Es cierto que venimos de una cultura que no sabe muy bien qué hacer con las emociones y que, en este tema, se polariza entre quienes tienen una profunda desconfianza frente a la presencia de los sentimientos en política y los que, sabedores de este vacío sentimental, utilizan de una manera populista los sentimientos. Como tantas veces ocurre con los antagonismos, unos y otros se realimentan: el empeño de unos por vaciar sentimentalmente la política es visto por otros como una oportunidad de llenar ese hueco mediante la movilización sentimental, lo que a su vez acrecienta la desconfianza en los primeros y continúa alimentando la espiral.

El secreto punto de acuerdo entre unos y otros consiste en su concepción de que los sentimientos son motivaciones irracionales, que irrumpen desde fuera en el espacio de la política y lo distorsionan.

Lo único que diferencia a los racionalistas y a los sentimentales es que unos temen esa irrupción y otros la celebran, pero ambos coinciden en considerar tener una idea despolitizada de la esfera emocional, autosuficiente respecto de la esfera política. Entienden los sentimientos como algo que los individuos poseen, pero no como algo que es socialmente construido.

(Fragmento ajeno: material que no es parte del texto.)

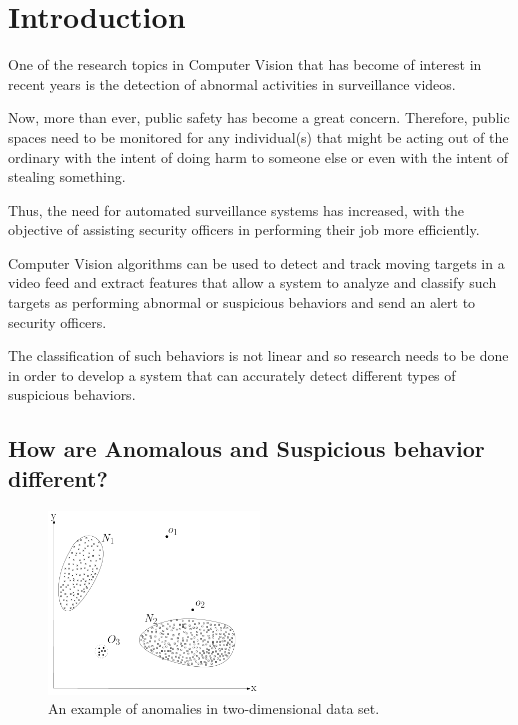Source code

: \chapter{Introduction}\label{ch:introduction}

One of the research topics in Computer Vision that has become of interest in recent years is the detection of abnormal activities in surveillance videos. 

Now, more than ever, public safety has become a great concern. Therefore, public spaces need to be monitored for any individual(s) that might be acting out of the ordinary with the intent of doing harm to someone else or even with the intent of stealing something.

Thus, the need for automated surveillance systems has increased, with the objective of assisting security officers in performing their job more efficiently.

Computer Vision algorithms can be used to detect and track moving targets in a video feed and extract features that allow a system to analyze and classify such targets as performing abnormal or suspicious behaviors and send an alert to security officers.

The classification of such behaviors is not linear and so research needs to be done in order to develop a system that can accurately detect different types of suspicious behaviors.

\section{How are Anomalous and Suspicious behavior different?}

\begin{figure}
  \centering
  \includegraphics[width=0.5\textwidth]{figures/Anomalies_in_2D_data.png}
  \caption{An example of anomalies in two-dimensional data set\cite{n23}.}
  \label{fig:AnomaliesExample1}
\end{figure}

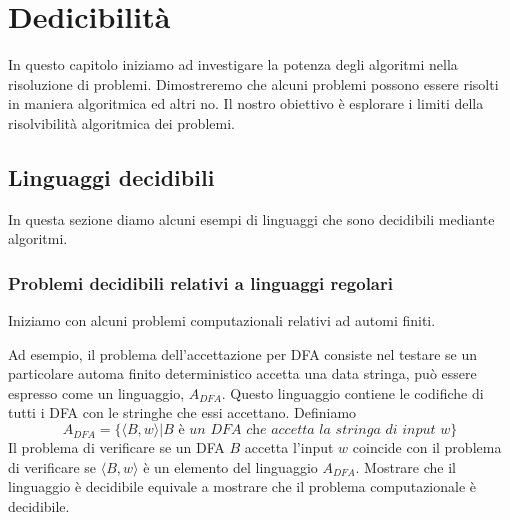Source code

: \chapter{Dedicibilità}
In questo capitolo iniziamo ad investigare la potenza degli algoritmi nella risoluzione di problemi. Dimostreremo che alcuni problemi possono essere risolti in maniera algoritmica ed altri no. Il nostro obiettivo è esplorare i limiti della risolvibilità algoritmica dei problemi.

\section{Linguaggi decidibili}
In questa sezione diamo alcuni esempi di linguaggi che sono decidibili mediante algoritmi.

\subsection{Problemi decidibili relativi a linguaggi regolari}
Iniziamo con alcuni problemi computazionali relativi ad automi finiti. 

Ad esempio, il problema dell'accettazione per DFA consiste nel testare se un particolare automa finito deterministico accetta una data stringa, può essere espresso come un linguaggio, $A_{DFA}$. Questo linguaggio contiene le codifiche di tutti i DFA con le stringhe che essi accettano. Definiamo
\begin{equation*}
A_{DFA}=\{\langle B, w\rangle | B \textit{ è un DFA che accetta la stringa di input }w\}
\end{equation*}
Il problema di verificare se un DFA $B$ accetta l'input $w$ coincide con il problema di verificare se $\langle B, w\rangle $ è un elemento del linguaggio $A_{DFA}$. Mostrare che il linguaggio è decidibile equivale a mostrare che il problema computazionale è decidibile.

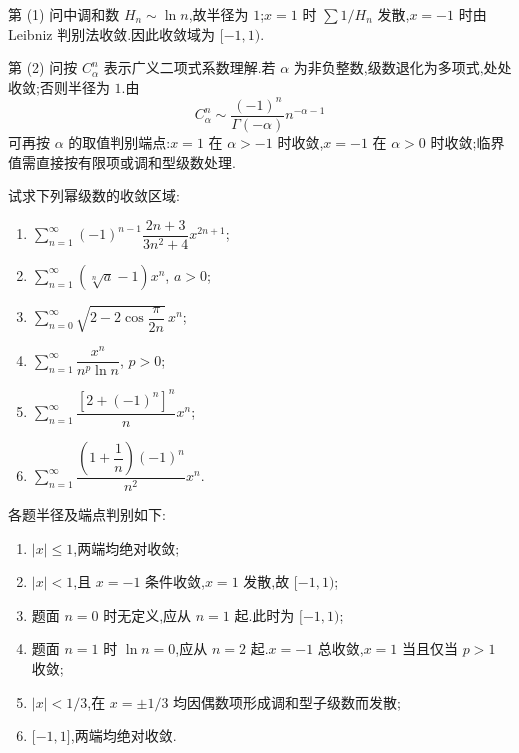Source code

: \begin{solution}
    第 (1) 问中调和数 $H_n\sim\ln n$,故半径为 $1$;$x=1$ 时
    $\displaystyle\sum1/H_n$ 发散,$x=-1$ 时由 Leibniz 判别法收敛.因此收敛域为 $\lbrack-1,1)$.

    第 (2) 问按 $C_{\alpha}^{n}$ 表示广义二项式系数理解.若 $\alpha$ 为非负整数,级数退化为多项式,处处收敛;否则半径为 $1$.由
    \[
        C_{\alpha}^{n}\sim\dfrac{(-1)^n}{\Gamma(-\alpha)}n^{-\alpha-1}
    \]
    可再按 $\alpha$ 的取值判别端点:$x=1$ 在 $\alpha>-1$ 时收敛,$x=-1$ 在 $\alpha>0$ 时收敛;临界值需直接按有限项或调和型级数处理.
\end{solution}

\begin{example}
    试求下列幂级数的收敛区域:
    \begin{enumerate}
        \item $\displaystyle\sum\limits_{n=1}^{\infty}(-1)^{n-1}\dfrac{2n+3}{3n^2+4}x^{2n+1}$;
        \item $\displaystyle\sum\limits_{n=1}^{\infty}(\sqrt[n]{a}-1)x^n$, $a>0$;
        \item $\displaystyle\sum\limits_{n=0}^{\infty}\sqrt{2-2\cos\dfrac{\pi}{2n}}\,x^n$;
        \item $\displaystyle\sum\limits_{n=1}^{\infty}\dfrac{x^n}{n^p\ln n}$, $p>0$;
        \item $\displaystyle\sum\limits_{n=1}^{\infty}\dfrac{[2+(-1)^n]^n}{n}x^n$;
        \item $\displaystyle\sum\limits_{n=1}^{\infty}\dfrac{(1+\dfrac{1}{n})(-1)^n}{n^2}x^n$.
    \end{enumerate}
\end{example}
\exampleblank

\begin{solution}
    各题半径及端点判别如下:
    \begin{enumerate}
        \item $|x|\leq1$,两端均绝对收敛;
        \item $|x|<1$,且 $x=-1$ 条件收敛,$x=1$ 发散,故 $\lbrack-1,1)$;
        \item 题面 $n=0$ 时无定义,应从 $n=1$ 起.此时为 $\lbrack-1,1)$;
        \item 题面 $n=1$ 时 $\ln n=0$,应从 $n=2$ 起.$x=-1$ 总收敛,$x=1$ 当且仅当 $p>1$ 收敛;
        \item $|x|<1/3$,在 $x=\pm1/3$ 均因偶数项形成调和型子级数而发散;
        \item $\lbrack-1,1\rbrack$,两端均绝对收敛.
    \end{enumerate}
\end{solution}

Concebidos de una manera esencialista, los sentimientos quedan fuera de la esfera política y del discurso público, pero también son pensados como un recurso del que puede disponerse en cualquier momento e integrables en un proyecto político desdemocratizador, es decir, como una amenaza latente.

Esta despolitización de lo sentimental es uno de los factores que más empobrecen nuestra vida pública. Los sentimientos pueden estar al servicio de la renovación de las democracias, aunque para ello tengamos que pensar de otra manera su articulación. Que la política y el sentimiento se excluyen mutuamente es uno de los mitos modernos que debemos revisar, un corolario de otras contraposiciones como la de razón-sentimiento, conocimiento-emoción, cultura-naturaleza, hombre-mujer, público-privado, de cuyo simplismo no se obtiene nada bueno, ni en orden a comprender nuestra realidad social ni para intervenir positivamente en ella.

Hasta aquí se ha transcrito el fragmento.